Given the entries that follow, write out exactly the lines starting at the one containing "600 & 600 &" and ending at the one containing "602 & 602 &", both ends included, and only those.

------------

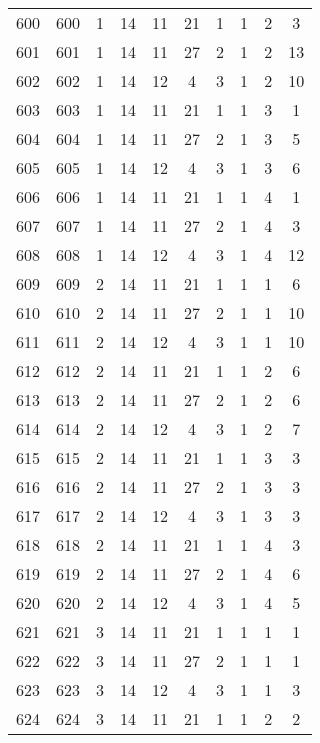 \begin{longtable}{cccccccccc}
  600 & 600 &   1 &  14 &  11 &  21 &   1 &   1 &   2 &   3 \\ 
  601 & 601 &   1 &  14 &  11 &  27 &   2 &   1 &   2 &  13 \\ 
  602 & 602 &   1 &  14 &  12 &   4 &   3 &   1 &   2 &  10 \\ 
  603 & 603 &   1 &  14 &  11 &  21 &   1 &   1 &   3 &   1 \\ 
  604 & 604 &   1 &  14 &  11 &  27 &   2 &   1 &   3 &   5 \\ 
  605 & 605 &   1 &  14 &  12 &   4 &   3 &   1 &   3 &   6 \\ 
  606 & 606 &   1 &  14 &  11 &  21 &   1 &   1 &   4 &   1 \\ 
  607 & 607 &   1 &  14 &  11 &  27 &   2 &   1 &   4 &   3 \\ 
  608 & 608 &   1 &  14 &  12 &   4 &   3 &   1 &   4 &  12 \\ 
  609 & 609 &   2 &  14 &  11 &  21 &   1 &   1 &   1 &   6 \\ 
  610 & 610 &   2 &  14 &  11 &  27 &   2 &   1 &   1 &  10 \\ 
  611 & 611 &   2 &  14 &  12 &   4 &   3 &   1 &   1 &  10 \\ 
  612 & 612 &   2 &  14 &  11 &  21 &   1 &   1 &   2 &   6 \\ 
  613 & 613 &   2 &  14 &  11 &  27 &   2 &   1 &   2 &   6 \\ 
  614 & 614 &   2 &  14 &  12 &   4 &   3 &   1 &   2 &   7 \\ 
  615 & 615 &   2 &  14 &  11 &  21 &   1 &   1 &   3 &   3 \\ 
  616 & 616 &   2 &  14 &  11 &  27 &   2 &   1 &   3 &   3 \\ 
  617 & 617 &   2 &  14 &  12 &   4 &   3 &   1 &   3 &   3 \\ 
  618 & 618 &   2 &  14 &  11 &  21 &   1 &   1 &   4 &   3 \\ 
  619 & 619 &   2 &  14 &  11 &  27 &   2 &   1 &   4 &   6 \\ 
  620 & 620 &   2 &  14 &  12 &   4 &   3 &   1 &   4 &   5 \\ 
  621 & 621 &   3 &  14 &  11 &  21 &   1 &   1 &   1 &   1 \\ 
  622 & 622 &   3 &  14 &  11 &  27 &   2 &   1 &   1 &   1 \\ 
  623 & 623 &   3 &  14 &  12 &   4 &   3 &   1 &   1 &   3 \\ 
  624 & 624 &   3 &  14 &  11 &  21 &   1 &   1 &   2 &   2 \\ 

\end{longtable}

------------

Solution for this problem |
  600 & 600 &   1 &  14 &  11 &  21 &   1 &   1 &   2 &   3 \\ 
  601 & 601 &   1 &  14 &  11 &  27 &   2 &   1 &   2 &  13 \\ 
  602 & 602 &   1 &  14 &  12 &   4 &   3 &   1 &   2 &  10 \\ 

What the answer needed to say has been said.